Rated PG for thematic elements, brief nudity, language and smoking

With: Shlomo Bar-Aba, Lior Ashkenazi and Aliza Rosen

In Hebrew with subtitles


Watch Clips

From 'Footnote' - 'Checkpoint'


From 'Footnote' - 'In Shock'

'In Shock'

From 'Footnote' - 'He Deserves It'

'He Deserves It'

The first joke in Footnote arrives before the movie even begins. The curtains open to their maximum width, signaling that this is a widescreen movie — a saga of feuding Talmudic scholars, shot in the format associated with Westerns and samurai pictures.

New York-born Israeli writer-director Joseph Cedar's film has many such absurdist touches, yet it's as much tragic as comic. There's genuine faculty-lounge pathos in its tale of a father who doggedly pursues scholarly minutiae and the son who's entered the same field, but takes a big-picture approach.

In part, those different modes simply reflect different personalities. Eliezer Shkolnik (Shlomo Bar Aba) is a quiet man, so focused on his work that one character suggests he has contemporary cinema's most-invoked psychological quirk: Asperger's syndrome. Eliezer's bearishly affable son, Uriel Shkolnik (Lior Ashkenazi), is something of a showman, packaging nuggets of scholarly lore in books that appeal to nonspecialists.

The action begins with an event that might make another father proud: Uriel is accepted into the Israeli Academy of Sciences. But Eliezer has never received this honor, so he seethes in the audience as his son delivers a speech full of crowd-pleasing false humility. He's a charmer but a phony, while his father is sincere yet nearly friendless.

After the talk, Eliezer goes outside for air, only to find he can't return; he isn't wearing the wristband required to enter official Israeli structures. The moment is one of several that chillingly depict life in a high-security state, but it's also symbolic: The grumpy old man doesn't have proper ID for the demimonde that hails his son.

At this point, Cedar steps in to recount Eliezer's sad story: He's a philologist of no reputation, no prizes and few students.
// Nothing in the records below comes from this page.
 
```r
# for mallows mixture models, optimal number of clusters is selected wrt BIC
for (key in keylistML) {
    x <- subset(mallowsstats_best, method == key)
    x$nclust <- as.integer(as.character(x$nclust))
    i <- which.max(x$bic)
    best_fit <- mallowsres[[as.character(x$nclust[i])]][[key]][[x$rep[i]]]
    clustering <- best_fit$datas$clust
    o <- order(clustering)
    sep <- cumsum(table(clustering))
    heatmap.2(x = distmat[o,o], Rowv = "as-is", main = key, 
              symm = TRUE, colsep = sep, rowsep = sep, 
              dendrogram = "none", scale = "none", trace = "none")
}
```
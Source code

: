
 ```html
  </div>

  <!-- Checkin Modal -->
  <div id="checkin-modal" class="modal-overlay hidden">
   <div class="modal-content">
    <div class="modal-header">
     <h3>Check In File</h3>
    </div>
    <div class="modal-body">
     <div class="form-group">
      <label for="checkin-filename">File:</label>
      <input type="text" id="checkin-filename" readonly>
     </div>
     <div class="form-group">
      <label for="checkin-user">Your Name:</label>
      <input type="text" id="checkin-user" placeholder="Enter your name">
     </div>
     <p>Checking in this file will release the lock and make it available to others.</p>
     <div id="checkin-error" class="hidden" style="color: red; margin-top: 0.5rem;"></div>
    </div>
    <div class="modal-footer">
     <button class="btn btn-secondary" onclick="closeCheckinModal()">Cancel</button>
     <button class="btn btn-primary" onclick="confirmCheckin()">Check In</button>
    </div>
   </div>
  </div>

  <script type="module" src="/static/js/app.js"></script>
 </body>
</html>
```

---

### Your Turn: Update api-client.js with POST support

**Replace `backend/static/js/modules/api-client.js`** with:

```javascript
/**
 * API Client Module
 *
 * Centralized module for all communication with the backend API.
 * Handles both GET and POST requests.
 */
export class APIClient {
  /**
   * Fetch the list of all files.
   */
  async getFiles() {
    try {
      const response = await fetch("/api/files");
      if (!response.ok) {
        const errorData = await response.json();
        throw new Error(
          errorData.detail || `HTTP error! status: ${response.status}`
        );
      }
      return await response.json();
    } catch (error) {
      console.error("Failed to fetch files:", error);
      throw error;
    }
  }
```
He may have made one major textual discovery, but he was upstaged by a rival, Yehuda Grossman (Micah Lewesohn), who published first. Currently, Eliezer's greatest honor is a footnote in a better-known scholar's book.

The obscure philologist's life is about to change, however. An unexpected phone call informs him that he's been selected for the prestigious Israel Prize. But there's something fishy about this announcement, and in the days leading up to the ceremony Eliezer and Uriel will do some frantic work — both in their customary styles.

Cedar's previous effort, Beaufort, was a powerfully claustrophobic war movie about Israeli soldiers confined in an ancient fort in Lebanon. The director's affinity for tight spaces is also evident in Footnote: In the film's most memorable scene, a group of academics that includes Uriel and the poisonous Grossman convene for an secret emergency meeting in a conference room/supply closet.

Where Beaufort offered a slightly eerie brand of naturalism, Footnote is unabashedly contrived. Disorienting edits jumble the narrative flow, narration and on-screen text interrupt the story, and Amit Poznansky's score swells melodramatically to underscore crucial developments. The movie is not a story but a text, and Cedar is its playfully intrusive interpreter.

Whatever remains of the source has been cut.